Automatic Detection of Acute Mental Stress with Camera-based Photoplethysmography

Hannes Ernst, Hagen Malberg, Martin Schmidt
TU Dresden


Abstract

Autonomic nervous system (ANS) activity reflects in vital signs that can be measured by means of camera-based photoplethysmography (cbPPG). This work investigates the automatic detection of acute mental stress with cbPPG. Data from the Dresden Multimodal Biosignal Dataset for the Mannheim Multicomponent Stress Test (DMBD-MMST) covering more than 40 h uncompressed facial RGB videos of 56 healthy participants were used for rest vs. stress classification on the basis of nine cbPPG vital signs with decision tree ensembles. Also, the impact of normalization, measurement duration, and color channel combination was investigated.

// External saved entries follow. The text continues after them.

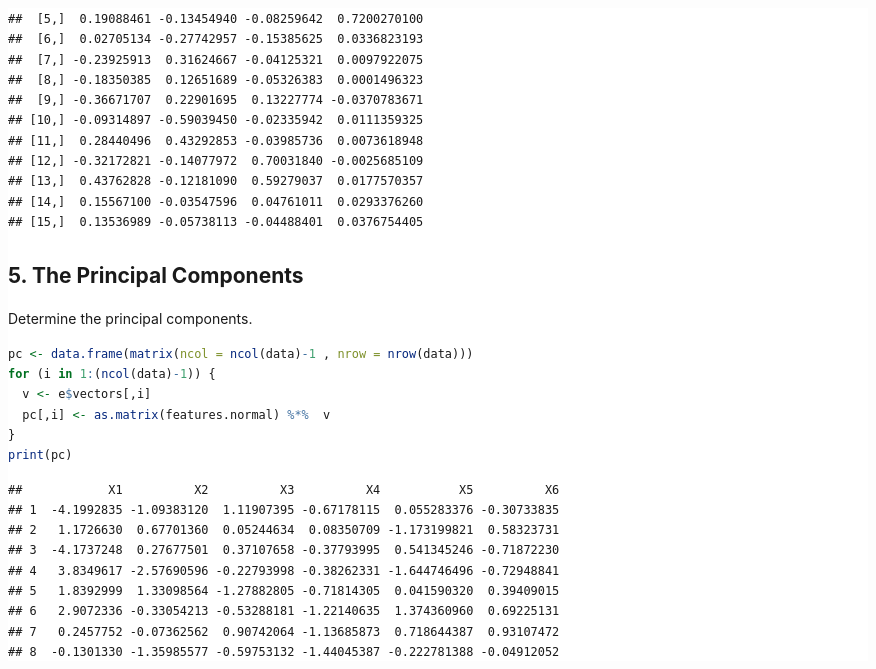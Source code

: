     ##  [5,]  0.19088461 -0.13454940 -0.08259642  0.7200270100
    ##  [6,]  0.02705134 -0.27742957 -0.15385625  0.0336823193
    ##  [7,] -0.23925913  0.31624667 -0.04125321  0.0097922075
    ##  [8,] -0.18350385  0.12651689 -0.05326383  0.0001496323
    ##  [9,] -0.36671707  0.22901695  0.13227774 -0.0370783671
    ## [10,] -0.09314897 -0.59039450 -0.02335942  0.0111359325
    ## [11,]  0.28440496  0.43292853 -0.03985736  0.0073618948
    ## [12,] -0.32172821 -0.14077972  0.70031840 -0.0025685109
    ## [13,]  0.43762828 -0.12181090  0.59279037  0.0177570357
    ## [14,]  0.15567100 -0.03547596  0.04761011  0.0293376260
    ## [15,]  0.13536989 -0.05738113 -0.04488401  0.0376754405

## 5\. The Principal Components

Determine the principal components.

``` r
pc <- data.frame(matrix(ncol = ncol(data)-1 , nrow = nrow(data)))
for (i in 1:(ncol(data)-1)) {
  v <- e$vectors[,i] 
  pc[,i] <- as.matrix(features.normal) %*%  v
}
print(pc)
```

    ##            X1          X2          X3          X4           X5          X6
    ## 1  -4.1992835 -1.09383120  1.11907395 -0.67178115  0.055283376 -0.30733835
    ## 2   1.1726630  0.67701360  0.05244634  0.08350709 -1.173199821  0.58323731
    ## 3  -4.1737248  0.27677501  0.37107658 -0.37793995  0.541345246 -0.71872230
    ## 4   3.8349617 -2.57690596 -0.22793998 -0.38262331 -1.644746496 -0.72948841
    ## 5   1.8392999  1.33098564 -1.27882805 -0.71814305  0.041590320  0.39409015
    ## 6   2.9072336 -0.33054213 -0.53288181 -1.22140635  1.374360960  0.69225131
    ## 7   0.2457752 -0.07362562  0.90742064 -1.13685873  0.718644387  0.93107472
    ## 8  -0.1301330 -1.35985577 -0.59753132 -1.44045387 -0.222781388 -0.04912052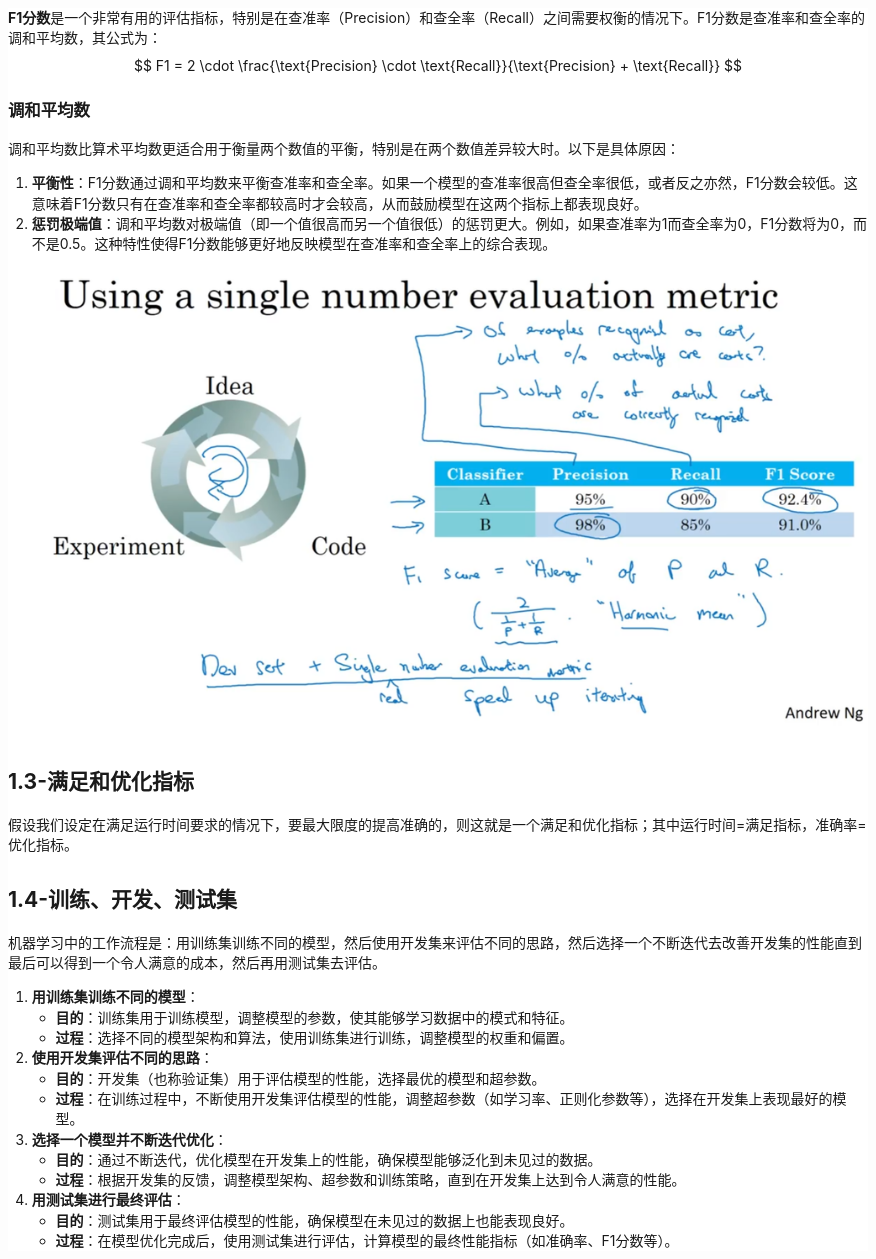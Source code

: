 **F1分数**是一个非常有用的评估指标，特别是在查准率（Precision）和查全率（Recall）之间需要权衡的情况下。F1分数是查准率和查全率的调和平均数，其公式为：
$$
F1 = 2 \cdot \frac{\text{Precision} \cdot \text{Recall}}{\text{Precision} + \text{Recall}}
$$

### 调和平均数

调和平均数比算术平均数更适合用于衡量两个数值的平衡，特别是在两个数值差异较大时。以下是具体原因：

1. **平衡性**：F1分数通过调和平均数来平衡查准率和查全率。如果一个模型的查准率很高但查全率很低，或者反之亦然，F1分数会较低。这意味着F1分数只有在查准率和查全率都较高时才会较高，从而鼓励模型在这两个指标上都表现良好。
2. **惩罚极端值**：调和平均数对极端值（即一个值很高而另一个值很低）的惩罚更大。例如，如果查准率为1而查全率为0，F1分数将为0，而不是0.5。这种特性使得F1分数能够更好地反映模型在查准率和查全率上的综合表现。

![image-20240704150615533](images/image-20240704150615533.png)

## 1.3-满足和优化指标

​	假设我们设定在满足运行时间要求的情况下，要最大限度的提高准确的，则这就是一个满足和优化指标；其中运行时间=满足指标，准确率=优化指标。

## 1.4-训练、开发、测试集

​	机器学习中的工作流程是：用训练集训练不同的模型，然后使用开发集来评估不同的思路，然后选择一个不断迭代去改善开发集的性能直到最后可以得到一个令人满意的成本，然后再用测试集去评估。

1. **用训练集训练不同的模型**：
   - **目的**：训练集用于训练模型，调整模型的参数，使其能够学习数据中的模式和特征。
   - **过程**：选择不同的模型架构和算法，使用训练集进行训练，调整模型的权重和偏置。
2. **使用开发集评估不同的思路**：
   - **目的**：开发集（也称验证集）用于评估模型的性能，选择最优的模型和超参数。
   - **过程**：在训练过程中，不断使用开发集评估模型的性能，调整超参数（如学习率、正则化参数等），选择在开发集上表现最好的模型。
3. **选择一个模型并不断迭代优化**：
   - **目的**：通过不断迭代，优化模型在开发集上的性能，确保模型能够泛化到未见过的数据。
   - **过程**：根据开发集的反馈，调整模型架构、超参数和训练策略，直到在开发集上达到令人满意的性能。
4. **用测试集进行最终评估**：
   - **目的**：测试集用于最终评估模型的性能，确保模型在未见过的数据上也能表现良好。
   - **过程**：在模型优化完成后，使用测试集进行评估，计算模型的最终性能指标（如准确率、F1分数等）。
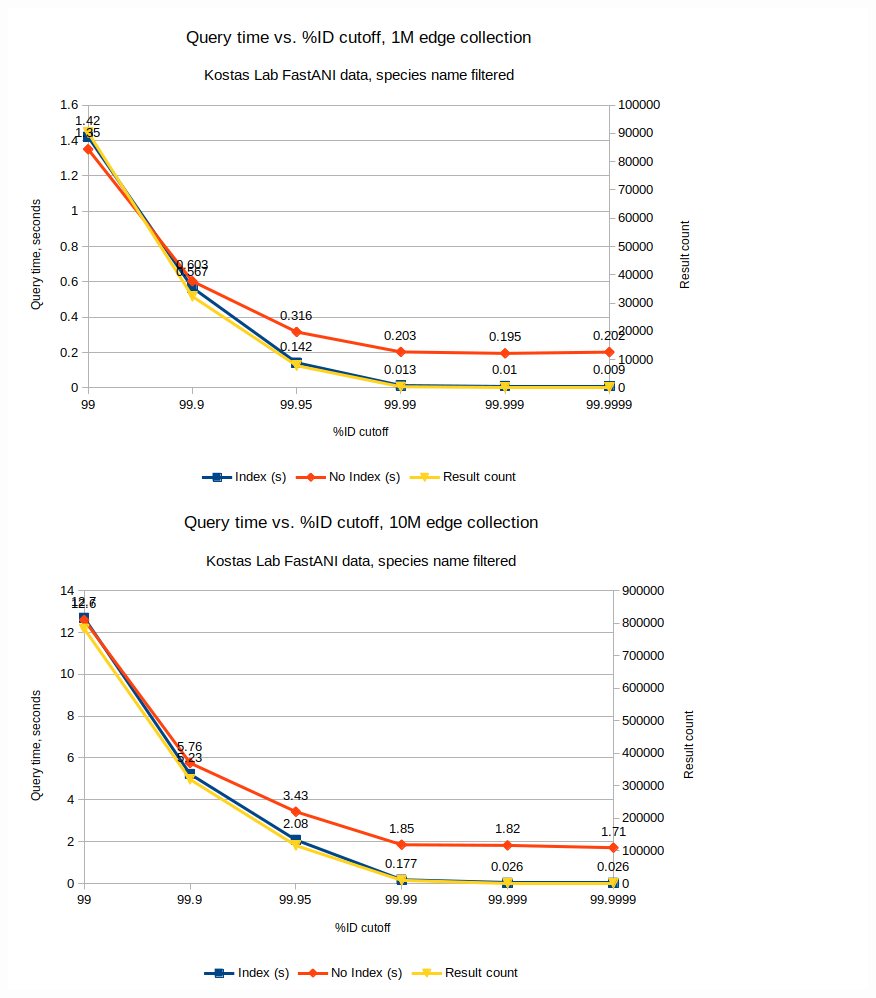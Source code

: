 ![Query time vs. %ID cutoff, 1M edges](../images/querytime_vs_collectionsize_1Mdocs.png)
![Query time vs. %ID cutoff, 10M edges](../images/querytime_vs_collectionsize_10Mdocs.png)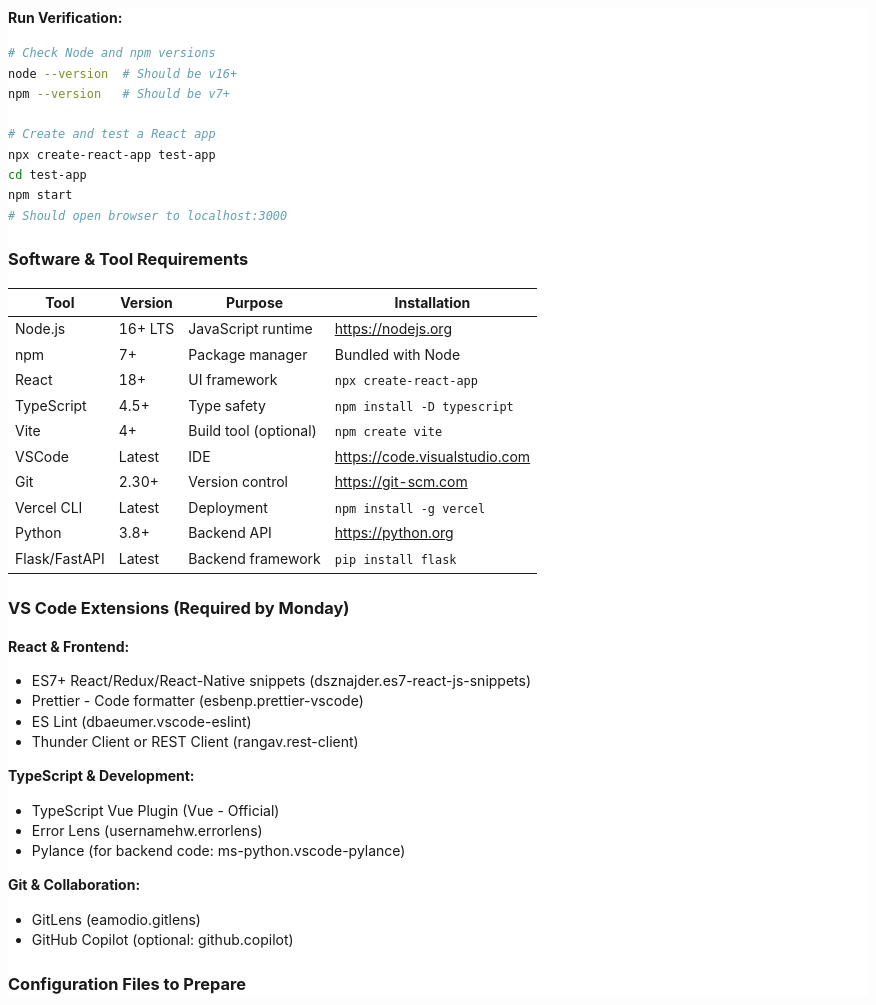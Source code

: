 **Run Verification:**

```bash
# Check Node and npm versions
node --version  # Should be v16+
npm --version   # Should be v7+

# Create and test a React app
npx create-react-app test-app
cd test-app
npm start
# Should open browser to localhost:3000
```

### Software & Tool Requirements

| Tool | Version | Purpose | Installation |
|------|---------|---------|--------------|
| Node.js | 16+ LTS | JavaScript runtime | https://nodejs.org |
| npm | 7+ | Package manager | Bundled with Node |
| React | 18+ | UI framework | `npx create-react-app` |
| TypeScript | 4.5+ | Type safety | `npm install -D typescript` |
| Vite | 4+ | Build tool (optional) | `npm create vite` |
| VSCode | Latest | IDE | https://code.visualstudio.com |
| Git | 2.30+ | Version control | https://git-scm.com |
| Vercel CLI | Latest | Deployment | `npm install -g vercel` |
| Python | 3.8+ | Backend API | https://python.org |
| Flask/FastAPI | Latest | Backend framework | `pip install flask` |

### VS Code Extensions (Required by Monday)

**React & Frontend:**
- ES7+ React/Redux/React-Native snippets (dsznajder.es7-react-js-snippets)
- Prettier - Code formatter (esbenp.prettier-vscode)
- ES Lint (dbaeumer.vscode-eslint)
- Thunder Client or REST Client (rangav.rest-client)

**TypeScript & Development:**
- TypeScript Vue Plugin (Vue - Official)
- Error Lens (usernamehw.errorlens)
- Pylance (for backend code: ms-python.vscode-pylance)

**Git & Collaboration:**
- GitLens (eamodio.gitlens)
- GitHub Copilot (optional: github.copilot)

### Configuration Files to Prepare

Best classification performance for rest (baseline and recovery) vs. stress classification (F1=0.81, Cohen's Kappa κ=0.61) was achieved with normalization, 30 s measurement duration, and vital signs from the green channel and the color channel combination called O3C. Without recovery (baseline vs. stress), this configuration achieved F1=0.97 and κ=0.94. Paired t-tests revealed significant changes from rest (baseline and recovery) to stress in eight of the nine vital signs and the maximum effect size amounted to d=0.73, indicating sympathetic excitation. Findings from this work are central to the non-contact evaluation of ANS activity. Our results demonstrate that automatic detection of acute mental stress with cbPPG is feasible.